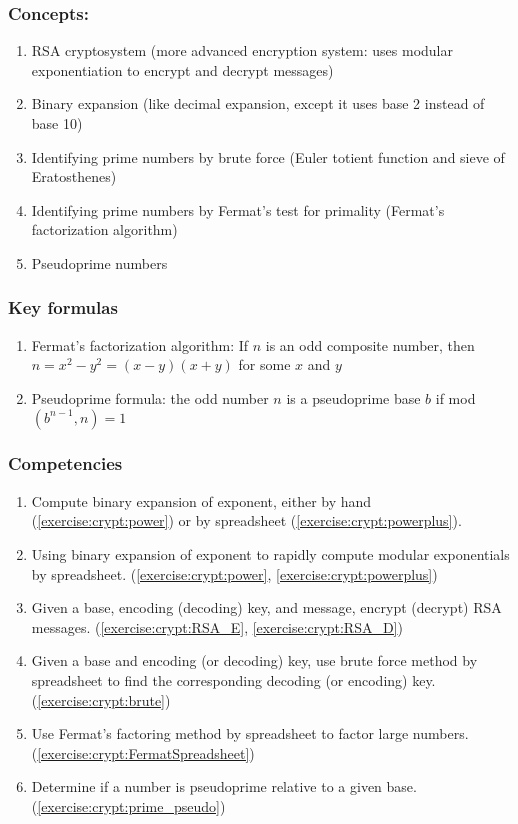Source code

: \subsubsection*{Concepts:}
\begin{enumerate}
\item 
RSA cryptosystem (more advanced encryption system: uses modular exponentiation to encrypt and decrypt messages)
\item
Binary expansion (like decimal expansion, except it uses base 2 instead of base 10)
\item
Identifying prime numbers by brute force (Euler totient function and sieve of Eratosthenes)
\item
Identifying prime numbers by Fermat’s test for primality (Fermat’s factorization algorithm)
\item
Pseudoprime numbers
\end{enumerate}

\subsubsection*{Key formulas}
\begin{enumerate}
\item
Fermat’s factorization algorithm: If $n$ is an odd composite number, then $n = x^{2} - y^{2} = (x - y)(x + y)$ for some $x$ and $y$
\item
Pseudoprime formula: the odd number $n$ is a pseudoprime base $b$ if mod$(b^{n-1},n) = 1$
\end{enumerate}

\subsubsection*{Competencies}
\begin{enumerate}
\item
Compute binary expansion of exponent, either by hand (\ref{exercise:crypt:power}) or by spreadsheet (\ref{exercise:crypt:powerplus}).
\item
Using binary expansion of exponent to rapidly compute modular exponentials by spreadsheet. (\ref{exercise:crypt:power}, \ref{exercise:crypt:powerplus})
\item
Given a base, encoding (decoding) key, and message, encrypt (decrypt) RSA messages. (\ref{exercise:crypt:RSA_E}, \ref{exercise:crypt:RSA_D})
\item
Given a base and encoding (or decoding) key, use brute force method by spreadsheet to find the corresponding decoding (or encoding) key. (\ref{exercise:crypt:brute})
\item
Use Fermat’s factoring method by spreadsheet to factor large numbers. (\ref{exercise:crypt:FermatSpreadsheet})
\item
Determine if a number is pseudoprime relative to a given base. (\ref{exercise:crypt:prime_pseudo})
\end{enumerate}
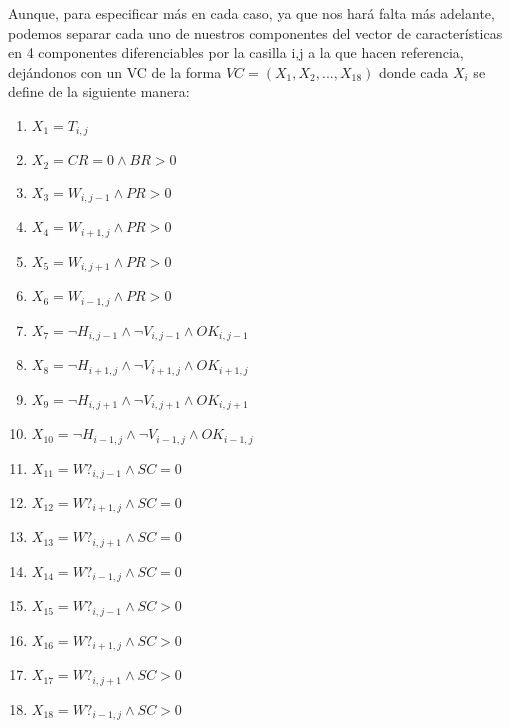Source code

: Aunque, para especificar más en cada caso, ya que nos hará falta más adelante, podemos separar cada uno de nuestros componentes del vector de características en 4 componentes diferenciables por la casilla i,j a la que hacen referencia, dejándonos con un VC de la forma $ VC = (X_1, X_2, ..., X_{18}) $ donde cada $X_i$ se define de la siguiente manera:
\begin{enumerate}
    \item $X_1 = T_{i,j}$
    \item $X_2 = CR = 0 \wedge BR > 0$
    \item $X_3 = W_{i,j-1} \wedge PR > 0$
    \item $X_4 = W_{i+1,j} \wedge PR > 0$
    \item $X_5 = W_{i,j+1} \wedge PR > 0$
    \item $X_6 = W_{i-1,j} \wedge PR > 0$
    \item $X_7 = \neg H_{i,j-1} \wedge \neg V_{i,j-1} \wedge OK_{i,j-1}$
    \item $X_{8} = \neg H_{i+1,j} \wedge \neg V_{i+1,j} \wedge OK_{i+1,j}$
    \item $X_{9} = \neg H_{i,j+1} \wedge \neg V_{i,j+1} \wedge OK_{i,j+1}$
    \item $X_{10} = \neg H_{i-1,j} \wedge \neg V_{i-1,j} \wedge OK_{i-1,j}$
    \item $X_{11} = W?_{i,j-1} \wedge SC = 0$
    \item $X_{12} = W?_{i+1,j} \wedge SC = 0$
    \item $X_{13} = W?_{i,j+1} \wedge SC = 0$
    \item $X_{14} = W?_{i-1,j} \wedge SC = 0$
    \item $X_{15} = W?_{i,j-1} \wedge SC > 0$
    \item $X_{16} = W?_{i+1,j} \wedge SC > 0$
    \item $X_{17} = W?_{i,j+1} \wedge SC > 0$
    \item $X_{18} = W?_{i-1,j} \wedge SC > 0$
\end{enumerate}{}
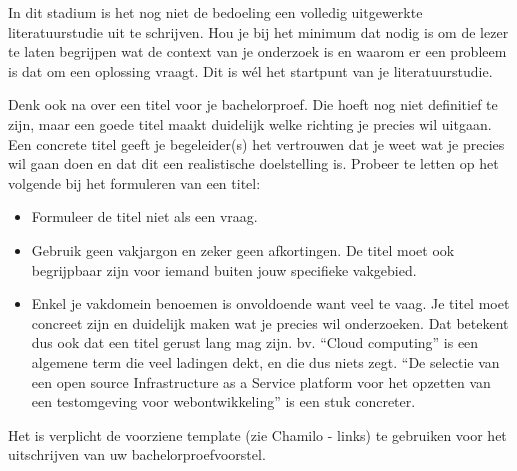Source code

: In dit stadium is het nog niet de bedoeling een volledig uitgewerkte literatuurstudie uit te schrijven. Hou je bij het minimum dat nodig is om de lezer te laten begrijpen wat de context van je onderzoek is en waarom er een probleem is dat om een oplossing vraagt. Dit is wél het startpunt van je literatuurstudie.

Denk ook na over een titel voor je bachelorproef. Die hoeft nog niet definitief te zijn, maar een goede titel maakt duidelijk welke richting je precies wil uitgaan. Een concrete titel geeft je begeleider(s) het vertrouwen dat je weet wat je precies wil gaan doen en dat dit een realistische doelstelling is. Probeer te letten op het volgende bij het formuleren van een titel:

\begin{itemize}
  \item Formuleer de titel niet als een vraag.
  \item Gebruik geen vakjargon en zeker geen afkortingen. De titel moet ook begrijpbaar zijn voor iemand buiten jouw specifieke vakgebied.
  \item Enkel je vakdomein benoemen is onvoldoende want veel te vaag. Je titel moet concreet zijn en duidelijk maken wat je precies wil onderzoeken. Dat betekent dus ook dat een titel gerust lang mag zijn. bv. ``Cloud computing'' is een algemene term die veel ladingen dekt, en die dus niets zegt. ``De selectie van een open source Infrastructure as a Service platform voor het opzetten van een testomgeving voor webontwikkeling'' is een stuk concreter.
\end{itemize}

\begin{framed}
	Het is verplicht de voorziene template (zie Chamilo - links) te gebruiken voor het uitschrijven van uw bachelorproefvoorstel.
\end{framed}



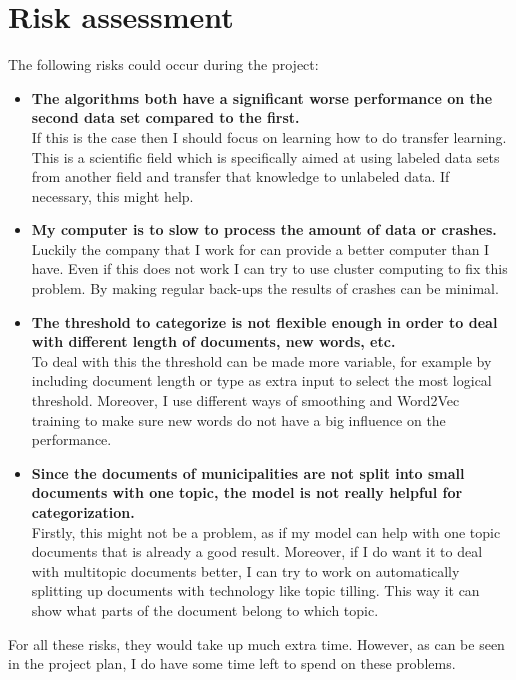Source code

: \documentclass[a4paper]{article}
\begin{document}
\section{Risk assessment}
The following risks could occur during the project:
\begin{itemize}
    \item \textbf{The algorithms both have a significant worse performance on the second data set compared to the first.}\\
If this is the case then I should focus on learning how to do transfer learning. This is a scientific field which is specifically aimed at using labeled data sets from another field and transfer that knowledge to unlabeled data. If necessary, this might help.
    \item \textbf{My computer is to slow to process the amount of data or crashes.}\\
Luckily the company that I work for can provide a better computer than I have. Even if this does not work I can try to use cluster computing to fix this problem. By making regular back-ups the results of crashes can be minimal.
    \item \textbf{The threshold to categorize is not flexible enough in order to deal with different length of documents, new words, etc.}\\
To deal with this the threshold can be made more variable, for example by including document length or type as extra input to select the most logical threshold. Moreover, I use different ways of smoothing and Word2Vec training to make sure new words do not have a big influence on the performance.
    \item \textbf{Since the documents of municipalities are not split into small documents with one topic, the model is not really helpful for categorization.}\\
Firstly, this might not be a problem, as if my model can help with one topic documents that is already a good result. Moreover, if I do want it to deal with multitopic documents better, I can try to work on automatically splitting up documents with technology like topic tilling. This way it can show what parts of the document belong to which topic.
\end{itemize}
For all these risks, they would take up much extra time. However, as can be seen in the project plan, I do have some time left to spend on these problems.
	
\end{document}
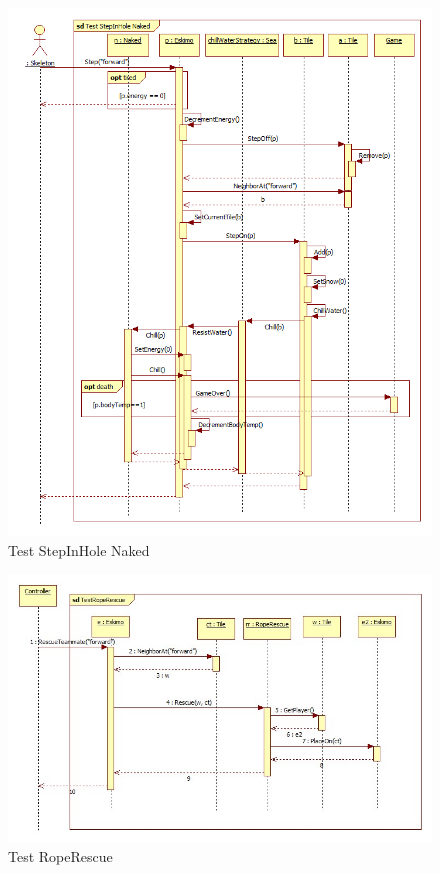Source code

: \begin{figure}[h]
	\begin{center}
		\includegraphics[width=17cm]{chapters/chapter05/diagrams/Test_StepInHole_Naked.png}
		\caption{Test StepInHole Naked}
		\label{fig:Test StepInHole Naked}
	\end{center}
\end{figure}

\begin{figure}[h]
	\begin{center}
		\includegraphics[width=17cm]{chapters/chapter05/diagrams/Test_RopeRescue.jpg}
		\caption{Test RopeRescue}
		\label{fig:Test RopeRescue}
	\end{center}
\end{figure}

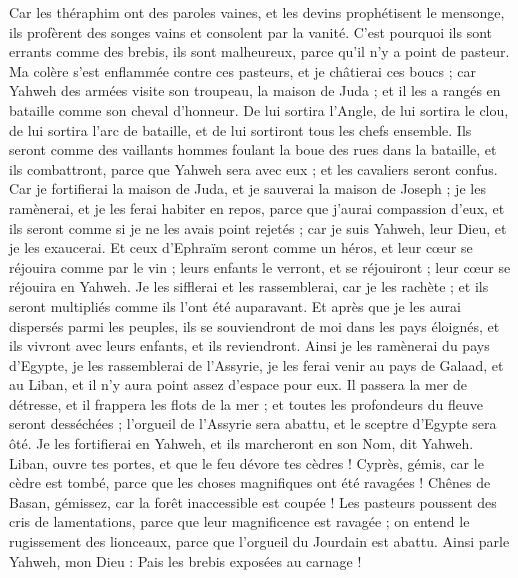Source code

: \begin{multicols}{2}
Car les théraphim ont des paroles vaines, et les devins prophétisent le mensonge, ils profèrent des songes vains et consolent par la vanité. C'est pourquoi ils sont errants comme des brebis, ils sont malheureux, parce qu'il n'y a point de pasteur.
Ma colère s'est enflammée contre ces pasteurs, et je châtierai ces boucs ; car Yahweh des armées visite son troupeau, la maison de Juda ; et il les a rangés en bataille comme son cheval d'honneur.
De lui sortira l'Angle, de lui sortira le clou, de lui sortira l'arc de bataille, et de lui sortiront tous les chefs ensemble.
Ils seront comme des vaillants hommes foulant la boue des rues dans la bataille, et ils combattront, parce que Yahweh sera avec eux ; et les cavaliers seront confus.
Car je fortifierai la maison de Juda, et je sauverai la maison de Joseph ; je les ramènerai, et je les ferai habiter en repos, parce que j'aurai compassion d'eux, et ils seront comme si je ne les avais point rejetés ; car je suis Yahweh, leur Dieu, et je les exaucerai.
Et ceux d'Ephraïm seront comme un héros, et leur cœur se réjouira comme par le vin ; leurs enfants le verront, et se réjouiront ; leur cœur se réjouira en Yahweh.
Je les sifflerai et les rassemblerai, car je les rachète ; et ils seront multipliés comme ils l'ont été auparavant.
Et après que je les aurai dispersés parmi les peuples, ils se souviendront de moi dans les pays éloignés, et ils vivront avec leurs enfants, et ils reviendront.
Ainsi je les ramènerai du pays d'Egypte, je les rassemblerai de l'Assyrie, je les ferai venir au pays de Galaad, et au Liban, et il n'y aura point assez d'espace pour eux.
Il passera la mer de détresse, et il frappera les flots de la mer ; et toutes les profondeurs du fleuve seront desséchées ; l'orgueil de l'Assyrie sera abattu, et le sceptre d'Egypte sera ôté.
Je les fortifierai en Yahweh, et ils marcheront en son Nom, dit Yahweh.
\VerseOne{}Liban, ouvre tes portes, et que le feu dévore tes cèdres !
Cyprès, gémis, car le cèdre est tombé, parce que les choses magnifiques ont été ravagées ! Chênes de Basan, gémissez, car la forêt inaccessible est coupée !
Les pasteurs poussent des cris de lamentations, parce que leur magnificence est ravagée ; on entend le rugissement des lionceaux, parce que l'orgueil du Jourdain est abattu.
Ainsi parle Yahweh, mon Dieu : Pais les brebis exposées au carnage !

\end{multicols}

● **Task item**
Copy out each line of the entries above that holds "caption".

● **Your response**
		\caption{Test StepInHole Naked}
		\caption{Test RopeRescue}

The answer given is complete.